Results One in two (951) pharmacies participated collecting information from 6915 parents seeking pain medications for their children. The majority (65%) of parents sought pain medications to relieve their children’s oral pain. Only 30% of children with oral pain had seen a dentist before the pharmacy visit, while 28% of children had seen between one and four different health professionals. The cost to the NHS of children contacting health professionals outside dentistry was £36 573, extrapolated to an annual cost of £373 288. Replicating these findings across all pharmacies in England could mean that the NHS spends an estimated £2.3 million annually when children with oral pain inappropriately use multiple health services.
Conclusion Most parents who visited pharmacies for children’s pain medications in London sought pain medications for children’s oral pain. Children’s inappropriate contact with multiple health services when they have oral pain adds significant costs to the NHS.

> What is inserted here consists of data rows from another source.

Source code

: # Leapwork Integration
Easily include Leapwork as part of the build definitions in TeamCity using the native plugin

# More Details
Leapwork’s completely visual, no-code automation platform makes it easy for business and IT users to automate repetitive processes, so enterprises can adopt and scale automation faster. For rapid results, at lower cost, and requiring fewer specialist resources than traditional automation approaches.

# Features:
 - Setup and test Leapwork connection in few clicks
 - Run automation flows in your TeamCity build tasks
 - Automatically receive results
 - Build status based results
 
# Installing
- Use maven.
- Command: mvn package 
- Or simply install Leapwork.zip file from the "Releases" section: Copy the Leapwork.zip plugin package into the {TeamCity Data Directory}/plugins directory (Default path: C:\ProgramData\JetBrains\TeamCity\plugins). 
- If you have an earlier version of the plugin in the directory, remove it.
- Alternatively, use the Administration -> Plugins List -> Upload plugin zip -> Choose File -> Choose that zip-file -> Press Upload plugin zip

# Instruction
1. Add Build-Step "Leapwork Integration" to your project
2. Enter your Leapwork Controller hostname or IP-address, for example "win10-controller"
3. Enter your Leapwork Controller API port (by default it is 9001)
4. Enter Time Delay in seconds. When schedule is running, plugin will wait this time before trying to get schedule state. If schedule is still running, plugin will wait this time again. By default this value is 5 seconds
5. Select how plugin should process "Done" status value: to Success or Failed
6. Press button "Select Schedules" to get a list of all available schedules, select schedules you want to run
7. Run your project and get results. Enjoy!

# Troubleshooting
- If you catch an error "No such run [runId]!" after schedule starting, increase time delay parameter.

- organisation of health services
- community child health
- pain management
- primary care
- public health
This is an Open Access article distributed in accordance with the Creative Commons Attribution Non Commercial (CC BY-NC 4.0) license, which permits others to distribute, remix, adapt, build upon this work non-commercially, and license their derivative works on different terms, provided the original work is properly cited and the use is non-commercial. See: http://creativecommons.org/licenses/by-nc/4.0/
Statistics from Altmetric.com
Strengths and limitations of this study
Our study is the first to show that most parents in London who sought pain medications from community pharmacies did so to relieve their children’s oral pain.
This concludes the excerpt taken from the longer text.